I hang up before they can say anything else.

The fluorescent lights buzz overhead. Somewhere down the corridor, a machine beeps. A nurse walks past, her shoes squeaking on the linoleum.

I should feel better. The club’s handling things. Brick’s got the prospect. Bones will dig into the crash. Everything’s under control.

But nothing’s under control. Not really. Not when the woman in that room almost died tonight, and I can’t do a goddamn thing except sit here and wait.

I push back through the door and reclaim my seat beside her bed.

The night crawls by.

Nurses and doctors come and go, checking vitals, adjusting IVs, giving me looks that range from sympathetic to wary. I ignore them all as I sit here, holding her hand, watching her breathe.

The room is quiet except for the steady beep of the heart monitor. That sound—that rhythmic proof that she’s still alive—becomes my anchor. Every beep is a promise. Every beep says she’s still here.

Somewhere around 4 AM, my thoughts drift to places I usually keep locked down.

Rebecca.

My ex-wife is one of the reasons I’ve been hesitant to start anything serious up with Josie.

She’d resented coming second to the club, of raising Lee and Emma mostly alone, of watching me choose my brothers over my family again and again.

She tried. God knows she tried. And I just kept proving that the club would always come first.

They were my family long before she came along. She just hadn’t understood they were hers too.

When she finally left, I couldn’t even blame her.

“You don’t know how to love anything more than that club, Boone. Maybe you never did.”

Those words have rattled around my skull for years. I’ve worn them like armor, used them as proof that I’m not built for relationships. Not built for softness, for vulnerability, for letting someone in close.

I look at Josie and the bruises blooming across her face, the stitches along her hairline, the steady rise and fall of her chest.

Rebecca was wrong.

The realization hits me like a freight train, knocking the air from my lungs.

Rebecca was wrong.

I can love something more than the club.

I can love someone more than the club. I’ve been doing it for months.

I’ve been acting like a fucking pussy, finding excuses to be near her, lying awake at night thinking about the way she laughs, the way she argues, the way she looked at me on that porch before I fucked everything up.

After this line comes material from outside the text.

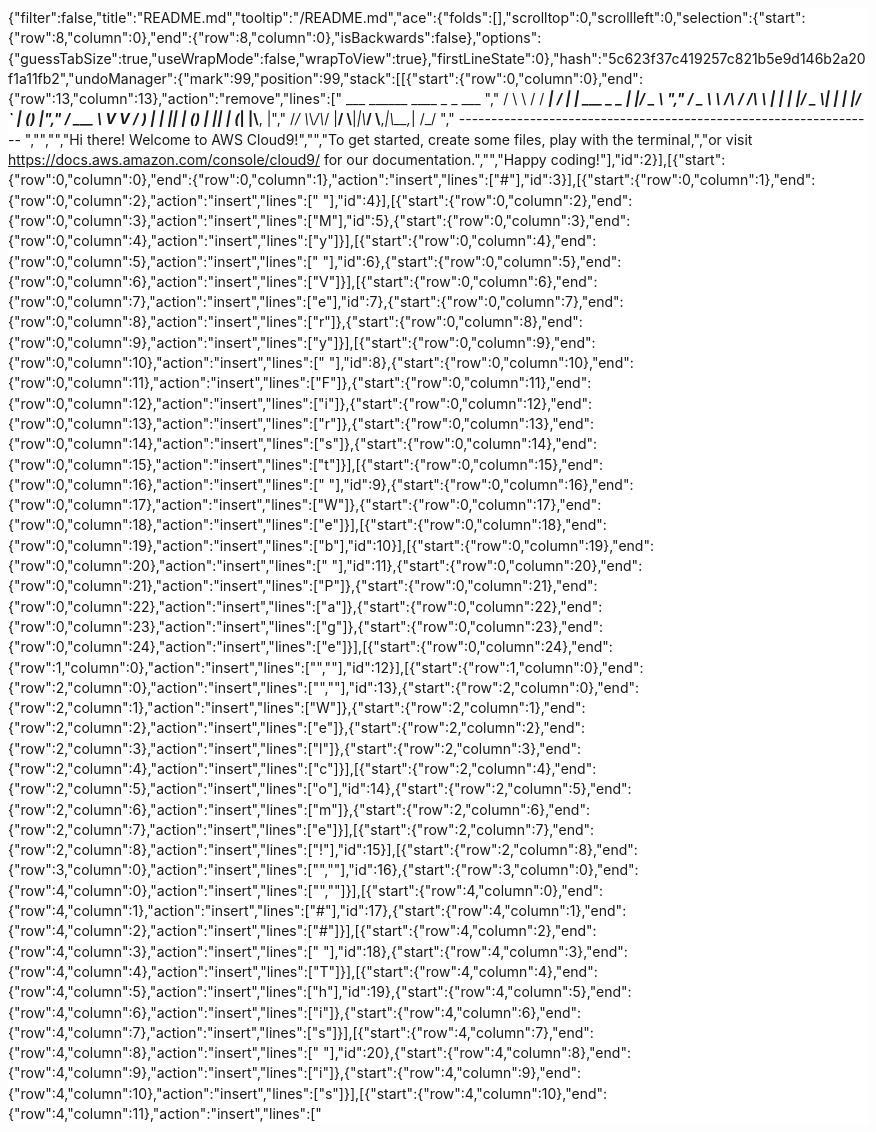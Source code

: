 {"filter":false,"title":"README.md","tooltip":"/README.md","ace":{"folds":[],"scrolltop":0,"scrollleft":0,"selection":{"start":{"row":8,"column":0},"end":{"row":8,"column":0},"isBackwards":false},"options":{"guessTabSize":true,"useWrapMode":false,"wrapToView":true},"firstLineState":0},"hash":"5c623f37c419257c821b5e9d146b2a20f1a11fb2","undoManager":{"mark":99,"position":99,"stack":[[{"start":{"row":0,"column":0},"end":{"row":13,"column":13},"action":"remove","lines":["         ___        ______     ____ _                 _  ___  ","        / \\ \\      / / ___|   / ___| | ___  _   _  __| |/ _ \\ ","       / _ \\ \\ /\\ / /\\___ \\  | |   | |/ _ \\| | | |/ _` | (_) |","      / ___ \\ V  V /  ___) | | |___| | (_) | |_| | (_| |\\__, |","     /_/   \\_\\_/\\_/  |____/   \\____|_|\\___/ \\__,_|\\__,_|  /_/ "," ----------------------------------------------------------------- ","","","Hi there! Welcome to AWS Cloud9!","","To get started, create some files, play with the terminal,","or visit https://docs.aws.amazon.com/console/cloud9/ for our documentation.","","Happy coding!"],"id":2}],[{"start":{"row":0,"column":0},"end":{"row":0,"column":1},"action":"insert","lines":["#"],"id":3}],[{"start":{"row":0,"column":1},"end":{"row":0,"column":2},"action":"insert","lines":[" "],"id":4}],[{"start":{"row":0,"column":2},"end":{"row":0,"column":3},"action":"insert","lines":["M"],"id":5},{"start":{"row":0,"column":3},"end":{"row":0,"column":4},"action":"insert","lines":["y"]}],[{"start":{"row":0,"column":4},"end":{"row":0,"column":5},"action":"insert","lines":[" "],"id":6},{"start":{"row":0,"column":5},"end":{"row":0,"column":6},"action":"insert","lines":["V"]}],[{"start":{"row":0,"column":6},"end":{"row":0,"column":7},"action":"insert","lines":["e"],"id":7},{"start":{"row":0,"column":7},"end":{"row":0,"column":8},"action":"insert","lines":["r"]},{"start":{"row":0,"column":8},"end":{"row":0,"column":9},"action":"insert","lines":["y"]}],[{"start":{"row":0,"column":9},"end":{"row":0,"column":10},"action":"insert","lines":[" "],"id":8},{"start":{"row":0,"column":10},"end":{"row":0,"column":11},"action":"insert","lines":["F"]},{"start":{"row":0,"column":11},"end":{"row":0,"column":12},"action":"insert","lines":["i"]},{"start":{"row":0,"column":12},"end":{"row":0,"column":13},"action":"insert","lines":["r"]},{"start":{"row":0,"column":13},"end":{"row":0,"column":14},"action":"insert","lines":["s"]},{"start":{"row":0,"column":14},"end":{"row":0,"column":15},"action":"insert","lines":["t"]}],[{"start":{"row":0,"column":15},"end":{"row":0,"column":16},"action":"insert","lines":[" "],"id":9},{"start":{"row":0,"column":16},"end":{"row":0,"column":17},"action":"insert","lines":["W"]},{"start":{"row":0,"column":17},"end":{"row":0,"column":18},"action":"insert","lines":["e"]}],[{"start":{"row":0,"column":18},"end":{"row":0,"column":19},"action":"insert","lines":["b"],"id":10}],[{"start":{"row":0,"column":19},"end":{"row":0,"column":20},"action":"insert","lines":[" "],"id":11},{"start":{"row":0,"column":20},"end":{"row":0,"column":21},"action":"insert","lines":["P"]},{"start":{"row":0,"column":21},"end":{"row":0,"column":22},"action":"insert","lines":["a"]},{"start":{"row":0,"column":22},"end":{"row":0,"column":23},"action":"insert","lines":["g"]},{"start":{"row":0,"column":23},"end":{"row":0,"column":24},"action":"insert","lines":["e"]}],[{"start":{"row":0,"column":24},"end":{"row":1,"column":0},"action":"insert","lines":["",""],"id":12}],[{"start":{"row":1,"column":0},"end":{"row":2,"column":0},"action":"insert","lines":["",""],"id":13},{"start":{"row":2,"column":0},"end":{"row":2,"column":1},"action":"insert","lines":["W"]},{"start":{"row":2,"column":1},"end":{"row":2,"column":2},"action":"insert","lines":["e"]},{"start":{"row":2,"column":2},"end":{"row":2,"column":3},"action":"insert","lines":["l"]},{"start":{"row":2,"column":3},"end":{"row":2,"column":4},"action":"insert","lines":["c"]}],[{"start":{"row":2,"column":4},"end":{"row":2,"column":5},"action":"insert","lines":["o"],"id":14},{"start":{"row":2,"column":5},"end":{"row":2,"column":6},"action":"insert","lines":["m"]},{"start":{"row":2,"column":6},"end":{"row":2,"column":7},"action":"insert","lines":["e"]}],[{"start":{"row":2,"column":7},"end":{"row":2,"column":8},"action":"insert","lines":["!"],"id":15}],[{"start":{"row":2,"column":8},"end":{"row":3,"column":0},"action":"insert","lines":["",""],"id":16},{"start":{"row":3,"column":0},"end":{"row":4,"column":0},"action":"insert","lines":["",""]}],[{"start":{"row":4,"column":0},"end":{"row":4,"column":1},"action":"insert","lines":["#"],"id":17},{"start":{"row":4,"column":1},"end":{"row":4,"column":2},"action":"insert","lines":["#"]}],[{"start":{"row":4,"column":2},"end":{"row":4,"column":3},"action":"insert","lines":[" "],"id":18},{"start":{"row":4,"column":3},"end":{"row":4,"column":4},"action":"insert","lines":["T"]}],[{"start":{"row":4,"column":4},"end":{"row":4,"column":5},"action":"insert","lines":["h"],"id":19},{"start":{"row":4,"column":5},"end":{"row":4,"column":6},"action":"insert","lines":["i"]},{"start":{"row":4,"column":6},"end":{"row":4,"column":7},"action":"insert","lines":["s"]}],[{"start":{"row":4,"column":7},"end":{"row":4,"column":8},"action":"insert","lines":[" "],"id":20},{"start":{"row":4,"column":8},"end":{"row":4,"column":9},"action":"insert","lines":["i"]},{"start":{"row":4,"column":9},"end":{"row":4,"column":10},"action":"insert","lines":["s"]}],[{"start":{"row":4,"column":10},"end":{"row":4,"column":11},"action":"insert","lines":["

Fisting my cock to the memory of her lips wrapped around a fucking beer bottle.

Fuck, I’m an idiot.

I didn’t have the balls to call it what it was.

Love.

The word feels foreign. Dangerous. Like picking up a loaded gun after years of telling yourself you’d never touch one again.

But sitting here, watching Josie fight to stay alive, I finally understand what I’ve been too scared to admit.

I love her.

This feeling in my gut isn’t the safe, distant wanting or carefully controlled attraction I’ve been pretending I could walk away from. I love her—messy and terrifying and completely fucking inconvenient.

I love her, and I almost lost her without ever telling her.

Never again.

The thought burns through me like wildfire, incinerating every excuse, every fear, every carefully constructed reason why we can’t.

I’m done being a coward. Done hiding behind the club, behind my failed marriage, behind the weight of every mistake I’ve ever made. Done telling myself I don’t deserve this, don’t deserve her, because some part of me is too broken to hold onto something good.

Josie Bright is mine.

When she wakes up, I’m going to make damn sure she knows it.